Episode 064: 11‐12‐2024 Amazon's Cedar Open Source Strategy - GluuFederation/identerati-office-hours GitHub Wiki
Title: Amazon's Cedar Open Source Strategy
- Host: Mike Schwartz, Founder/CEO Gluu
- Guest: Ricardo Sueiras, Principal Developer Advocate] AWS
- Co-Host: Julian Lovelock , Technical Product Manager at AWS
Description
Amazon released Cedar as an open source project on May 10, 2023. Why? The open source strategy will shed light on what AWS is expecting to accomplish with Cedar. Are they expecting open source contributions? Does AWS believe open source will increase the rate of developer adoption? Why did AWS chose to open source both the policy syntax and the Engines (Rust, Java, Go). Why choose the Apache 2.0 license? What was the business case the Cedar team made to AWS management? What are some of the metrics that AWS will use to measure the success of Cedar adoption? What other open source projects does Cedar resemble at AWS? Join this episode for a deep dive into the Cedar open source strategy!
Homework
Extra Credit
- How Amazon Web Services uses formal methods
- The AWS Developers Podcast Twilio & Amazon Verified Permissions
Takeaways
⚡ The Cedar policy syntax and engines ARE NOT tightly bundled to Amazon's cloud! Companies can use Cedar anywhere they need to externalize policies where safety, expressability and performance are needed. AWS Verified Permissions is a cloud service for enterprises who want to build a globally distributed hosted authorization service. But other ecosystem members are using Cedar to build embedded and cloud products.
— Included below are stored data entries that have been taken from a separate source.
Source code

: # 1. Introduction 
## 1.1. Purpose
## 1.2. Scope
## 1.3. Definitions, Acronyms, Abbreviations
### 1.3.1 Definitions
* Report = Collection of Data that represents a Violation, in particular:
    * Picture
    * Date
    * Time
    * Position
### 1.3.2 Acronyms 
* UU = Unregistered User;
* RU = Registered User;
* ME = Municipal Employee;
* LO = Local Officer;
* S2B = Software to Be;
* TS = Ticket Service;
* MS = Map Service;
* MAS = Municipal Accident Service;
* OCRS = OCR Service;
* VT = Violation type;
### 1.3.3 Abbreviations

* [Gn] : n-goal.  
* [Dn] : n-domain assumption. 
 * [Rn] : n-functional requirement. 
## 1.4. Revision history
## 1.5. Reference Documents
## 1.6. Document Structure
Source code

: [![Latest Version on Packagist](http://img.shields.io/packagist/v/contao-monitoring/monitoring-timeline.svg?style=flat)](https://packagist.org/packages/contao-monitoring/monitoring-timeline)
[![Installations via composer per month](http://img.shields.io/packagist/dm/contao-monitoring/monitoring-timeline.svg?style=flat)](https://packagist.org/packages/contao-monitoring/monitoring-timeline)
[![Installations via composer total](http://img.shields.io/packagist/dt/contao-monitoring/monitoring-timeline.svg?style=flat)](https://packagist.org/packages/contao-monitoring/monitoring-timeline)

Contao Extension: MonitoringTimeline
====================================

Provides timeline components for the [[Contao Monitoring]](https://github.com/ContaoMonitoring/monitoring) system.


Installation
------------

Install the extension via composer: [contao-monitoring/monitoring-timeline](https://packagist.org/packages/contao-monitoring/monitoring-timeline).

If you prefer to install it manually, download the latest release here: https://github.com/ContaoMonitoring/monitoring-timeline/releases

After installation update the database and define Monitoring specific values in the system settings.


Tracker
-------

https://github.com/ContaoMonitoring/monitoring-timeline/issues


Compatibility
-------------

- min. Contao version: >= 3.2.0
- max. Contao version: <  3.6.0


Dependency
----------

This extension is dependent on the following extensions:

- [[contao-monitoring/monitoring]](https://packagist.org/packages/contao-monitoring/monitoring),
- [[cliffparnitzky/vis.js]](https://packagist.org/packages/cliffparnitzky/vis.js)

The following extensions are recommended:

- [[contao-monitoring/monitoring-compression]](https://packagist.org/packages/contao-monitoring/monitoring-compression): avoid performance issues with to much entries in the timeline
⚡ Amazon sees open source as part of a long term strategy to foster adoption of Cedar and to catalyze an ecosystem. Anyone can propose an "RFC" for an enhancement to the Cedar policy language, which is reviewed by a technical committee of core contributors, and then prioritized. As Cedar develops, Amazon will review whether its current governance structure makes sense.
⚡ Developers are looking for new ideas to improve application authorization. Even though "authz" has been a challenge since the inception of software, it's still not "solved". What's clear now is that building your own authz service is not a good idea, and that externalizing policies is a good idea.
⚡ Amazon uses formal methods to help solve difficult design problems in critical systems. Authz was a good fit for this approach because "safety" is a key requirement to build trust with developers. AWS scientists and mathemeticians provided evidence that Cedar was safe!